BANDA ACEH — Padamnya aliran listrik secara serentak di seluruh wilayah Provinsi Aceh, Senin (31/3), membuat aktivitas perkantoran, sekolah, dan usaha warga lumpuh total selama beberapa jam. Peristiwa ini dikonfirmasi langsung oleh pihak PLN Unit Induk Distribusi Aceh yang menyebut gangguan terjadi pada sistem transmisi tegangan tinggi.

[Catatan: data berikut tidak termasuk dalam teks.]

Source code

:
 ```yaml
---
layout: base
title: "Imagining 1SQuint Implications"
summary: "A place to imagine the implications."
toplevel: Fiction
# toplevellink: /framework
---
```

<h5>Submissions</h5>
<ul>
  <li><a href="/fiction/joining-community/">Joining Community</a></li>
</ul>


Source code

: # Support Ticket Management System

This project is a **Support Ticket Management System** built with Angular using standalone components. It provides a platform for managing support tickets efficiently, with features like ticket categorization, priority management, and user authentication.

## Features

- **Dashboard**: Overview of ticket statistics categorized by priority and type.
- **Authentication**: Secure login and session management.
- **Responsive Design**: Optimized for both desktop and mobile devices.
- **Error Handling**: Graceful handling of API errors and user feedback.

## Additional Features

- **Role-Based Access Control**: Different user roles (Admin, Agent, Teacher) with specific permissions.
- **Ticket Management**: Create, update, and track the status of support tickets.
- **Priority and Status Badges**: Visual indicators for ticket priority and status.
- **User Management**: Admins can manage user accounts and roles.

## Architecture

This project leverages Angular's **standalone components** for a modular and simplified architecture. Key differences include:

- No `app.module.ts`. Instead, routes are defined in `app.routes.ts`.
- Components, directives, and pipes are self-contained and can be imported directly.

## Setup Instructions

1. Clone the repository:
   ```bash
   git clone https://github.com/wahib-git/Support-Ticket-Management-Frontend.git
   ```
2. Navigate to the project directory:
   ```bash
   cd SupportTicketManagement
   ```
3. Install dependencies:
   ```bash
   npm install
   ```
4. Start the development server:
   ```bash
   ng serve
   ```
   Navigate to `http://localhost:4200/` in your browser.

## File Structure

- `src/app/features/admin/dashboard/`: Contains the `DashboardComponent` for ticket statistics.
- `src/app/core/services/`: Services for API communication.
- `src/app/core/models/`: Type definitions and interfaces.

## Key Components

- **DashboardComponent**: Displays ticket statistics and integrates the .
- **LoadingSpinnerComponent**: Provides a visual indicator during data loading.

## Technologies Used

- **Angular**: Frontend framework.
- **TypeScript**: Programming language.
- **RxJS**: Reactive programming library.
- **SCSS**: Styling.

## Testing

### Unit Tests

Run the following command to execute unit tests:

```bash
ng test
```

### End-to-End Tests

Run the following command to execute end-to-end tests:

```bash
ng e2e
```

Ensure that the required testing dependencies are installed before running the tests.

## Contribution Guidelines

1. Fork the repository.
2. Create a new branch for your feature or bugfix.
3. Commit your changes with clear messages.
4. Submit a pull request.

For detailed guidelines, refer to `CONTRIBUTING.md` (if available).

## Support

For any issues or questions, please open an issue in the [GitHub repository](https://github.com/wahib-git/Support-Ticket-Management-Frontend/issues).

Gangguan Transmisi Jadi Biang Kerok
Manajer Komunikasi dan Hukum PLN UID Aceh, Rizky Novian, menjelaskan bahwa pemadaman massal dipicu oleh gangguan pada jaringan transmisi 150 kilo Volt yang menghubungkan gardu induk utama di kawasan timur Aceh. "Gangguan ini menyebabkan sistem proteksi bekerja dan memadamkan pasokan secara otomatis ke seluruh beban," ujarnya dalam keterangan resmi.
PLN menyebut tim teknis langsung diterjunkan untuk mengidentifikasi titik gangguan dan melakukan pemulihan secara bertahap. Prioritas pertama adalah menyambung pasokan ke fasilitas vital seperti rumah sakit, bandara, dan stasiun pengisian bahan bakar umum.

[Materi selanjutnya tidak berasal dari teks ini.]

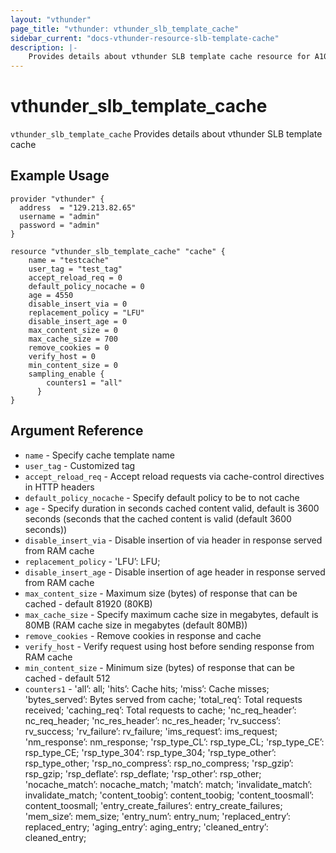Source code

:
 ```yaml
---
layout: "vthunder"
page_title: "vthunder: vthunder_slb_template_cache"
sidebar_current: "docs-vthunder-resource-slb-template-cache"
description: |-
    Provides details about vthunder SLB template cache resource for A10
---
```


# vthunder\_slb\_template\_cache

`vthunder_slb_template_cache` Provides details about vthunder SLB template cache
## Example Usage


```hcl
provider "vthunder" {
  address  = "129.213.82.65"
  username = "admin"
  password = "admin"
}

resource "vthunder_slb_template_cache" "cache" {
	name = "testcache"
	user_tag = "test_tag"
	accept_reload_req = 0
	default_policy_nocache = 0
	age = 4550
	disable_insert_via = 0
	replacement_policy = "LFU"
	disable_insert_age = 0
	max_content_size = 0
	max_cache_size = 700
	remove_cookies = 0
	verify_host = 0
	min_content_size = 0
	sampling_enable {
        counters1 = "all"
      }
}
```

## Argument Reference

* `name` - Specify cache template name
* `user_tag` - Customized tag
* `accept_reload_req` - Accept reload requests via cache-control directives in HTTP headers
* `default_policy_nocache` - Specify default policy to be to not cache
* `age` - Specify duration in seconds cached content valid, default is 3600 seconds (seconds that the cached content is valid (default 3600 seconds))
* `disable_insert_via` - Disable insertion of via header in response served from RAM cache
* `replacement_policy` - 'LFU’: LFU;
* `disable_insert_age` - Disable insertion of age header in response served from RAM cache
* `max_content_size` - Maximum size (bytes) of response that can be cached - default 81920 (80KB)
* `max_cache_size` - Specify maximum cache size in megabytes, default is 80MB (RAM cache size in megabytes (default 80MB))
* `remove_cookies` - Remove cookies in response and cache
* `verify_host` - Verify request using host before sending response from RAM cache
* `min_content_size` - Minimum size (bytes) of response that can be cached - default 512
* `counters1` - 'all’: all; 'hits’: Cache hits; 'miss’: Cache misses; 'bytes_served’: Bytes served from cache; 'total_req’: Total requests received; 'caching_req’: Total requests to cache; 'nc_req_header’: nc_req_header; 'nc_res_header’: nc_res_header; 'rv_success’: rv_success; 'rv_failure’: rv_failure; 'ims_request’: ims_request; 'nm_response’: nm_response; 'rsp_type_CL’: rsp_type_CL; 'rsp_type_CE’: rsp_type_CE; 'rsp_type_304’: rsp_type_304; 'rsp_type_other’: rsp_type_other; 'rsp_no_compress’: rsp_no_compress; 'rsp_gzip’: rsp_gzip; 'rsp_deflate’: rsp_deflate; 'rsp_other’: rsp_other; 'nocache_match’: nocache_match; 'match’: match; 'invalidate_match’: invalidate_match; 'content_toobig’: content_toobig; 'content_toosmall’: content_toosmall; 'entry_create_failures’: entry_create_failures; 'mem_size’: mem_size; 'entry_num’: entry_num; 'replaced_entry’: replaced_entry; 'aging_entry’: aging_entry; 'cleaned_entry’: cleaned_entry;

Warga Keluhkan Aktivitas Terganggu
Di Banda Aceh, pemadaman yang terjadi sejak pagi hari membuat sejumlah perkantoran pemerintahan dan swasta terpaksa menghentikan operasional sementara. Lalu lintas di beberapa persimpangan utama juga sempat macet akibat lampu lalu lintas mati total.

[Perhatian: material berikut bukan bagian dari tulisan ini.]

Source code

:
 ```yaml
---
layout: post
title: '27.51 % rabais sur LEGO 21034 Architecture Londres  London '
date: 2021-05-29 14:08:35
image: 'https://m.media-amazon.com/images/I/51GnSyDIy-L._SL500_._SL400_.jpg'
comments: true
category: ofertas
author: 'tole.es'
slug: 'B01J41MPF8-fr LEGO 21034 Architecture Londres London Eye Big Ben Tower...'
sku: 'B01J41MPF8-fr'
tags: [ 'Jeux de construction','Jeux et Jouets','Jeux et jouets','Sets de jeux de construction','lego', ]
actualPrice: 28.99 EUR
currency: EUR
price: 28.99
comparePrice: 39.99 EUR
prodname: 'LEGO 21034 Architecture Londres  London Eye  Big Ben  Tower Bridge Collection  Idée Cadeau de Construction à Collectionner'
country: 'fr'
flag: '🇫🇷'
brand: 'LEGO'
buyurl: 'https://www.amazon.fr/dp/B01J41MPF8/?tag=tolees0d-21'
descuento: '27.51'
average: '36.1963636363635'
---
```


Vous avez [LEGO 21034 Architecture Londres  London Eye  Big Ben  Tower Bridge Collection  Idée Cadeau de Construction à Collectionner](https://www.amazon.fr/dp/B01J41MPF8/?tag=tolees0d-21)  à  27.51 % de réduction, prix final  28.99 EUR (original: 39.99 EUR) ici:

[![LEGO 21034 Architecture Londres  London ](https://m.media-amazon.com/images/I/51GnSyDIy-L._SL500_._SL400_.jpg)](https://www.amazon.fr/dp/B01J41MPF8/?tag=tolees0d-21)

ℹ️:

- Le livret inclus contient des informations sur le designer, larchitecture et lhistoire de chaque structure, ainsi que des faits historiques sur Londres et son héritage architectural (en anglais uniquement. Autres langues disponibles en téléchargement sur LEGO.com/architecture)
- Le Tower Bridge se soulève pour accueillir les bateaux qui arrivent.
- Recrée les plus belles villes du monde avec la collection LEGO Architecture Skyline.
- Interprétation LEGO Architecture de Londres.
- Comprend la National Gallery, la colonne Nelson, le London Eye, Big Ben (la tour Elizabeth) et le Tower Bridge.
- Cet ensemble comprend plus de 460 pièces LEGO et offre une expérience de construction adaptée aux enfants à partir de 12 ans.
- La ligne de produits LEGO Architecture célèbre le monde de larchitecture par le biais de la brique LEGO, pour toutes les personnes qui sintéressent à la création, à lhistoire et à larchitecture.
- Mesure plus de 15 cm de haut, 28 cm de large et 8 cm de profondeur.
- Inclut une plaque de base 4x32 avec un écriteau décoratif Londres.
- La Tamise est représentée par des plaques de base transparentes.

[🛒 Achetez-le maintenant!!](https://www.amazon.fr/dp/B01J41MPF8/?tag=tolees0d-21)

Sementara itu, di Kota Lhokseumawe dan Langsa, warga melaporkan bahwa pompa air dan peralatan elektronik rumah tangga ikut terdampak. Sejumlah warung kopi dan pusat perbelanjaan tutup lebih awal karena tidak bisa beroperasi tanpa genset.
Proses Pemulihan Bertahap
PLN menyatakan bahwa pemulihan pasokan listrik dilakukan secara bertahap dengan memprioritaskan daerah yang memiliki infrastruktur gardu induk yang stabil. Hingga sore hari, sebagian besar wilayah di pesisir timur Aceh sudah mulai menyala kembali.
Masyarakat diminta untuk tidak melakukan panic buying bahan bakar genset dan tetap memantau informasi resmi dari PLN. "Kami mohon maaf atas ketidaknyamanan ini. Tim masih bekerja di lapangan untuk memastikan seluruh pasokan kembali normal," tutup Rizky.